1. This is not due to GC design but to language semantics (value types, which ar...

ngrilly · on July 17, 2018

> This is not due to GC design but to language semantics (value types, which aren't yet available in Java).

The fact that Go has value types helps a lot, but the latency inferior to 0.5 ms is mainly the result of GC design, as explained in the discussed article (especially the work on removing as much as possible stop the world pauses).

> Note that at some point, worst-case latency becomes far less meaningful than throughput, because unless running on a realtime OS, the OS introduces bigger pauses, and it makes no sense for the GC to try and beat them.

This is already said in the article.

pron · on July 17, 2018

Because you usually pay for latency with throughput, you can afford the low latency achieved with a simpler design only if you have less concurrent work.

masklinn · on July 18, 2018

Go is not magic, and does in fact pay for latency with throughput: https://www.reddit.com/r/golang/comments/5j7phw/modern_garba...

> Go: 67 ms max, 1062 pauses, 23.6 s total pause, 22 ms mean pause, 91 s total runtime

> Java, G1 GC, no tuning: 86 ms max, 65 pauses, 2.7 s total pause, 41 ms mean pause, 20 s total runtime

nvarsj · on July 18, 2018

I couldn't find the benchmarks for that comment. But the Java numbers seem way off. It must have been a simple toy application, probably with allocations optimized away somewhere - I'd want to see memory allocation rates to see if they are comparable. G1 is usually higher latency than CMS in my experience, too. Try running Cassandra with G1, and see how good your pauses are. Min viable pause time target for G1 is ~200ms (the hotspot default).

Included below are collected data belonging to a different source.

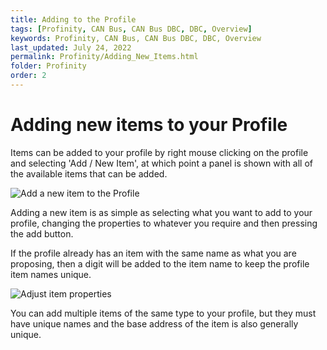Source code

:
 ```yaml
---
title: Adding to the Profile
tags: [Profinity, CAN Bus, CAN Bus DBC, DBC, Overview]
keywords: Profinity, CAN Bus, CAN Bus DBC, DBC, Overview
last_updated: July 24, 2022
permalink: Profinity/Adding_New_Items.html
folder: Profinity
order: 2
---
```


# Adding new items to your Profile

Items can be added to your profile by right mouse clicking on the profile and selecting 'Add / New Item', at which point a panel is shown with all of the available items that can be added.

![Add a new item to the Profile]({{site.dox.baseurl}}/images/Profinity/add_new_item.png)

Adding a new item is as simple as selecting what you want to add to your profile, changing the properties to whatever you require and then pressing the add button.  

If the profile already has an item with the same name as what you are proposing, then a digit will be added to the item name to keep the profile item names unique.

![Adjust item properties]({{site.dox.baseurl}}/images/Profinity/add_new_item_properties.png)

You can add multiple items of the same type to your profile, but they must have unique names and the base address of the item is also generally unique.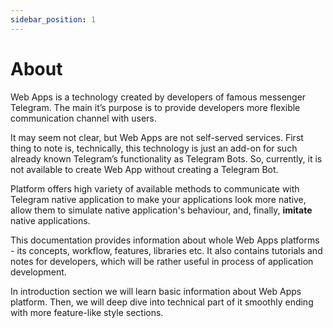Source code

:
 ```yaml
---
sidebar_position: 1
---
```


# About

Web Apps is a technology created by developers of famous messenger Telegram. The
main it’s purpose is to provide developers more flexible communication channel
with users.

It may seem not clear, but Web Apps are not self-served services. First thing to
note is, technically, this technology is just an add-on for such already known
Telegram’s functionality as Telegram Bots. So, currently, it is not available to
create Web App without creating a Telegram Bot.

Platform offers high variety of available methods to communicate with Telegram
native application to make your applications look more native, allow them to
simulate native application's behaviour, and, finally, **imitate**
native applications.

This documentation provides information about whole Web Apps platforms - its
concepts, workflow, features, libraries etc. It also contains tutorials and
notes for developers, which will be rather useful in process of application
development.

In introduction section we will learn basic information about Web Apps platform.
Then, we will deep dive into technical part of it smoothly ending with more
feature-like style sections.
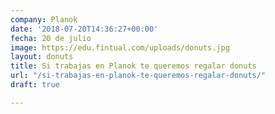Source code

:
 ```yaml
---
company: Planok
date: '2018-07-20T14:36:27+00:00'
fecha: 20 de julio
image: https://edu.fintual.com/uploads/donuts.jpg
layout: donuts
title: Si trabajas en Planok te queremos regalar donuts
url: "/si-trabajas-en-planok-te-queremos-regalar-donuts/"
draft: true

---
```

BuckRogers · on July 19, 2018

I don't really understand the argument that Go is "almost" soft-realtime.. if you need that, you probably need or should just go to realtime. Use say, Rust or C++.

Otherwise it seems to me that the Java/C# model is the best design for most tasks. Which is why they're so popular, it's not a mistake.

ngrilly · on July 19, 2018

> Otherwise it seems to me that the Java/C# model is the best design for most tasks.

This is discussed in the article (basically, Google needed low latency servers):

« If you want 10 answers ask for several more and take the first 10 and those are the answers you put on your search page. If the request exceeds 50%ile reissue or forward the request to another server. If GC is about to run, refuse new requests or forward the requests to another server until GC is done. And so forth and so on.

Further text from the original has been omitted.